Andrew Johnson's abuse of pardons was relentless
Republican Senator Mitt Romney described President Donald Trump’s commutation of Roger’s Stone sentence as “historic, unprecedented corruption,” and many seem to agree. Yet a deep dive into history shows another president’s relentless campaign of pardons as far more destructive to the nation at one of its most fragile moments.
Prior to 1860, presidents used constitutional power to pardon and commute sentences sparingly. But like so much else in American history, the Civil War changed all that. In 1863, President Abraham Lincoln issued the so-called Proclamation of Amnesty and Reconstruction. The order offered a full pardon to anyone who had joined the Confederate cause, save for a number of key exceptions: high-ranking officials and those who mistreated Black soldiers or their officers.
For Lincoln, this measure was less about pardons than undermining the Confederate war effort, offering amnesty in exchange for abandoning the secessionist, pro-slavery cause. Moreover, this was less a program than a tentative plan. Few took him up on the offer. In the end, Lincoln pardoned only 64 individuals for secession-related crimes.

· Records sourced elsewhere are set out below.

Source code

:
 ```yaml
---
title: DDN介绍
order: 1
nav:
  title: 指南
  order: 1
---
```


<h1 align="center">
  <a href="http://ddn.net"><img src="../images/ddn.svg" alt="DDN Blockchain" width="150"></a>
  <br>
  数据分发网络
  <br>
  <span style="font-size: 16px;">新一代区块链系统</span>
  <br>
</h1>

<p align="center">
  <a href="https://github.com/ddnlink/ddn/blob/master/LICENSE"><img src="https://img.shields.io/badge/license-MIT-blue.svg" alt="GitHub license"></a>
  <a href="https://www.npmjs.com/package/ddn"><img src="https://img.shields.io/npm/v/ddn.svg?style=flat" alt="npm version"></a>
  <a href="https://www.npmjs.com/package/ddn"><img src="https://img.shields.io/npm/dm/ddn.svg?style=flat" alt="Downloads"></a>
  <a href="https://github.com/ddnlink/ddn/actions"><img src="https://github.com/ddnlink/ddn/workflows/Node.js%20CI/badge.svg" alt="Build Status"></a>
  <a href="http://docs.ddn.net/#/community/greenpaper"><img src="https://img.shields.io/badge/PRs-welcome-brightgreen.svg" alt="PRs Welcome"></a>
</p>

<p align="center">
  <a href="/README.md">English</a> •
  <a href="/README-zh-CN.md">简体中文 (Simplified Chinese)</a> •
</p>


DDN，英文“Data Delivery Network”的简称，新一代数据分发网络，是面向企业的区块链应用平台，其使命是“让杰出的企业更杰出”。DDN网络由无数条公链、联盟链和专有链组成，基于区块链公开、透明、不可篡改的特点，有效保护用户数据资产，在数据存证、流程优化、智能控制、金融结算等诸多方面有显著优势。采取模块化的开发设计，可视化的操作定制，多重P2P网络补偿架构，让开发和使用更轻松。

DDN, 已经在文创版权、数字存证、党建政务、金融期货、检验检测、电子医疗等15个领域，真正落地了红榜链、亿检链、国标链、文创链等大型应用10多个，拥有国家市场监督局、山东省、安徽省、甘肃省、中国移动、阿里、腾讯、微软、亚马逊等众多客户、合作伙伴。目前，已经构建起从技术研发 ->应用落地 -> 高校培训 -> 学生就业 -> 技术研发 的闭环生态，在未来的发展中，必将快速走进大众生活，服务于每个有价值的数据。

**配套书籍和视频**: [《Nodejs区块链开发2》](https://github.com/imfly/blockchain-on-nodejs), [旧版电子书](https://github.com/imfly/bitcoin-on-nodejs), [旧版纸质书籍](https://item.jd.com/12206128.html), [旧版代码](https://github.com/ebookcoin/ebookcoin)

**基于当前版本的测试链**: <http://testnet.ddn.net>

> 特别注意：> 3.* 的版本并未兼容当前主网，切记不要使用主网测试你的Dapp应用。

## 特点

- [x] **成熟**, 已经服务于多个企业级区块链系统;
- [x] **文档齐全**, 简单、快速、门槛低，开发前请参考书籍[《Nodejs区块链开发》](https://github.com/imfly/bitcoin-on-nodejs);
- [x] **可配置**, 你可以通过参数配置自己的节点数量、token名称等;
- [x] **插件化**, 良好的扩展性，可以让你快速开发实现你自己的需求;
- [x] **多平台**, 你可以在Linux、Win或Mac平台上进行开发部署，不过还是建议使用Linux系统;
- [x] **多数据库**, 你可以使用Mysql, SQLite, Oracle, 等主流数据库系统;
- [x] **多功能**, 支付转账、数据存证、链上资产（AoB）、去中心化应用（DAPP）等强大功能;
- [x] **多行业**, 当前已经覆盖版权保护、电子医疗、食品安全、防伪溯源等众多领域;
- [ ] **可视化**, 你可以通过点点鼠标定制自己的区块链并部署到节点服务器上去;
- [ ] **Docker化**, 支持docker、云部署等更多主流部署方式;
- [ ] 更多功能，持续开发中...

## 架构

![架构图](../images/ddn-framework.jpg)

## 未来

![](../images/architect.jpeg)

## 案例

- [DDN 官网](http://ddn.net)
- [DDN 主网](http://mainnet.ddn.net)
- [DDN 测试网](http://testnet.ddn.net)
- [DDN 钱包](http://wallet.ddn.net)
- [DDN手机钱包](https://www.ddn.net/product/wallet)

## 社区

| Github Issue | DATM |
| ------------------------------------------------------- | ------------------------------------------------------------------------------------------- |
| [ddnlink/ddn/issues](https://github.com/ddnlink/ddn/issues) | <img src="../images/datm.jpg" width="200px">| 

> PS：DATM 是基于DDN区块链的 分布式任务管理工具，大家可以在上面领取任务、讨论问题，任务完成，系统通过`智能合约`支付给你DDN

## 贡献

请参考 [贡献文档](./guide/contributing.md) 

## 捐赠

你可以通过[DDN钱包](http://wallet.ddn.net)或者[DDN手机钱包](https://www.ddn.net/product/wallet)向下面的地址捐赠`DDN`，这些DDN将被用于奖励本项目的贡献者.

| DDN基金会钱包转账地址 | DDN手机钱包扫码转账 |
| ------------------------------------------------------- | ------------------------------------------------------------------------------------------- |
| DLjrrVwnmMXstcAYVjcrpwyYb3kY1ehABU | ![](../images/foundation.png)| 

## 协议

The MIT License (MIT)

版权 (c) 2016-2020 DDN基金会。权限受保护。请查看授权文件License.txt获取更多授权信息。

When Johnson became president after Lincoln’s assassination, he revived the idea as a way to reintegrate states on the losing side of the war. In May 1865, Johnson issued a far more sweeping proclamation of amnesty that aimed to restore the white men who participated in the rebellion. With a single signature, he pardoned hundreds of thousands of people, but drew a line at those worth more than $20,000.
Those with more wealth were encouraged to apply directly to Johnson to clear their names. Otherwise, they could not acquire or transfer property or possess other economic rights. And, crucially, they could not participate in politics, much less hold political office.
Over the summer and fall of 1865, throngs of well-off Southern whites flocked to the White House to beseech Johnson for pardons. The more savvy of these applicants began hiring “pardon brokers” who had special access to the president.
Johnson soon began approving individual pardons with little regard for their merits, ultimately signing upward of 13,500 of them. As a result, many pardoned aristocratic planters and politicians who ruled in formerly Confederate states won the right to run for office in the next election. Thanks to Johnson’s assistance, they soon found themselves once again in charge of local and state governments. One of their first initiatives was passing racist “Black Codes,” laws used to limit the movement of freed slaves so that they could be forced to labor for their former masters at low wages. At the same time, white vigilantes operating under the newly formed Ku Klux Klan began terrorizing Black communities.
Lincoln’s Republicans, who envisioned the abolition of slavery as the first step in the full enfranchisement of African Americans, were outraged. The minister and reformer Thomas Wentworth Higginson spoke for many when he wrote: “What most men mean today by the ‘president’s plan of reconstruction’ is the pardon of every rebel for the crime of rebellion, and the utter refusal to pardon a single Black loyalist for the ‘crime’ of being Black.”
Johnson’s use of the pardon power became a matter of growing concern. What had begun as a practical attempt to reconstruct the South soon became a brutally effective political weapon, with Johnson repeatedly siding with white Southerners. Indeed, Johnson was a white supremacist who had no interest in helping the freed slaves, vetoing legislation aimed at protecting them.
Radical Republicans in Congress fought back, passing legislation designed to wrest control over Reconstruction from Johnson. They passed the Civil Rights Bill in 1865 (and overrode Johnson’s veto), giving Blacks equal rights with whites and creating the Freedmen’s Bureau.
Johnson’s attempts to undermine the Republican vision of Reconstruction – and his willingness to pardon people en masse – eventually led to his impeachment in 1868. Johnson emerged from this much weakened, as Congress took control of the policy toward the former Confederacy. But he wasn’t done using the pardon power to re-enfranchise the former rebels.
On Christmas Day in 1868, just before leaving office, Johnson issued a universal amnesty for every single treasonous Confederate, effectively pardoning those exempted from his earlier edicts. In the end, his pardons would effectively expunge the crime of treason from the record of millions of Americans.
The only exceptions that remained were a handful of high-level Confederates who could not fully enjoy the benefits of this general proclamation because the 18th Amendment forbid former Confederate officials like Jefferson Davis from holding office without a special vote of Congress. Indeed, Davis never applied for a full pardon. As he quipped in 1884, “‘Tis been said that I should apply to the United States for a pardon, but repentance must precede the right of pardon, and I have not repented.”
The same, of course, could be said of Johnson himself, who went to his grave convinced of the righteousness of his pardoning power. The verdict of history, though, has been far harsher: Johnson remains one of the most reviled presidents of all times, rightly blamed for restoring a bunch of treasonous white supremacists to political power, and undermining the nation’s formative attempt at pursuing racial equality in the immediate wake of emancipation.
It may be small consolation right now, but when it comes to pardoning, Donald Trump is focused on helping the people closest to him. Let’s hope it stays that way.
Stephen Mihm, an associate professor of history at the University of Georgia, is a contributor to Bloomberg Opinion.